Saturday 13th September 2008
The big date on the calendar
in mid-September arrives. Time to head 'down south' to the picturesque New
Forest near Southampton to the huge Beaulieu Autojumble for historic
vehicles and the nearby Netley Marsh motorcycle Euro Jumble. That's an awful
lot of vintage motorcycle parts to mooch through over one weekend.

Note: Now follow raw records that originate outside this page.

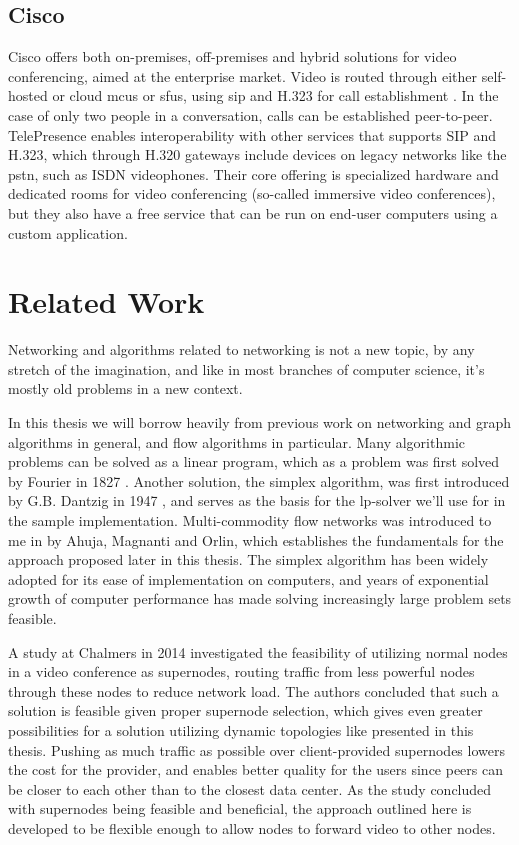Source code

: \subsection{Cisco}

Cisco offers both on-premises, off-premises and hybrid solutions for video conferencing, aimed at the enterprise market. Video is routed through either self-hosted or cloud \glspl{mcu} or \glspl{sfu}, using \gls{sip} and H.323 for call establishment \cite{cisco-arch}. In the case of only two people in a conversation, calls can be established peer-to-peer. TelePresence enables interoperability with other services that supports SIP and H.323, which through H.320 gateways include devices on legacy networks like the \gls{pstn}, such as ISDN videophones. Their core offering is specialized hardware and dedicated rooms for video conferencing (so-called immersive video conferences), but they also have a free service that can be run on end-user computers using a custom application.


\section{Related Work}

Networking and algorithms related to networking is not a new topic, by any stretch of the imagination, and like in most branches of computer science, it's mostly old problems in a new context.

In this thesis we will borrow heavily from previous work on networking and graph algorithms in general, and flow algorithms in particular. Many algorithmic problems can be solved as a linear program, which as a problem was first solved by Fourier in 1827 \cite{sierksma2001linear}. Another solution, the simplex algorithm, was first introduced by G.B. Dantzig in 1947 \cite{sierksma2001linear}, and serves as the basis for the \gls{lp}-solver we'll use for in the sample implementation. Multi-commodity flow networks was introduced to me in \cite{ahuja1988network} by Ahuja, Magnanti and Orlin, which establishes the fundamentals for the approach proposed later in this thesis. The simplex algorithm has been widely adopted for its ease of implementation on computers, and years of exponential growth of computer performance has made solving increasingly large problem sets feasible.

A study at Chalmers in 2014 \cite{tree-topology-webrtc} investigated the feasibility of utilizing normal nodes in a video conference as supernodes, routing traffic from less powerful nodes through these nodes to reduce network load. The authors concluded that such a solution is feasible given proper supernode selection, which gives even greater possibilities for a solution utilizing dynamic topologies like presented in this thesis. Pushing as much traffic as possible over client-provided supernodes lowers the cost for the provider, and enables better quality for the users since peers can be closer to each other than to the closest data center. As the study concluded with supernodes being feasible and beneficial, the approach outlined here is developed to be flexible enough to allow nodes to forward video to other nodes.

Ominously, Friday is a black-skied, rain-soaked day as we head towards
Unfortunately this year I've
only got the one day to spare and it's to Lord Montagu of Beaulieu's estate
that we head. The road passes through the New Forest; indifferent New Forest
ponies watching the steady stream of cars making their way to the huge,
well-organised car park.
The sun is out today,
thankfully, but the recent rain has left parts of the jumble resembling a
mud bath; and where its not, its ruddy slippery underfoot. The size of
Beaulieu's autojumble is pretty much over-whelming. You need to approach it
with the precision of a military campaign if you want to see all there is on
offer. And what it does offer is a fascinating array of motoring goodies
from veteran to classic, spread over some 4 or 5 fields. A tour of the
fields is practically a history lesson in in itself, commencing with the De
Dion et Bouton stall - not something you find at your local autojumble!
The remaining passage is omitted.